The post, which has since been deleted by Egg & Cheese restaurant in Willimantic, was meant to showcase a new sign for the quick service breakfast sandwich shop. Instead, the artist who created the sign and was pictured in the post, had a tattoo on his arm allegedly depicting two lightning bolts or “SS Bolts,” a common white supremacist/neo-Nazi symbol, according to the Anti-Defamation League.
“The SS Bolts are a common white supremacist/neo-Nazi symbol derived from Schutzstaffel (SS) of Nazi Germany,” the ADL said.
Egg & Cheese owner Hannah Dupuis took down the post and apologized, noting online that the person in the photos “was not an employee.”
Dupuis also asked the public to please stop calling the restaurant and spamming the restaurant’s posts.
“Guys, please stop. This is out of control and it’s scary,” Dupuis posted. “We have a 16-year-old girl at the counter and your phone calls to the restaurant are making her extremely nervous. The person in the photo is not an employee.

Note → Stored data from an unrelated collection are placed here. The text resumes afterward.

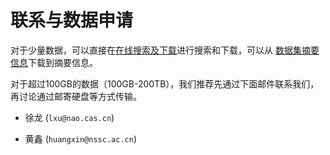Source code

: 
# 联系与数据申请

对于少量数据，可以直接在[在线搜索及下载](http://database.deepsolar.space:18080/dbs/nlfff)进行搜索和下载，可以从
[数据集摘要信息](https://doi.org/10.6084/m9.figshare.c.6214666.v2)下载到摘要信息。

对于超过100GB的数据（100GB-200TB），我们推荐先通过下面邮件联系我们，再讨论通过邮寄硬盘等方式传输。

+ 徐龙 (`lxu@nao.cas.cn`)

+ 黄鑫 (`huangxin@nssc.ac.cn`)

“We have been spam posting, all of our posts, every single day for four years, so no, we weren’t doing that in an attempt to hide anything,” she added. “We didn’t know the significance of the tattoos. The post is now removed, and I apologize for not knowing what the symbol stood for. I will pray for each and every one of you tonight and I hope that God shines his light down on you and shows you his love. God Bless You.”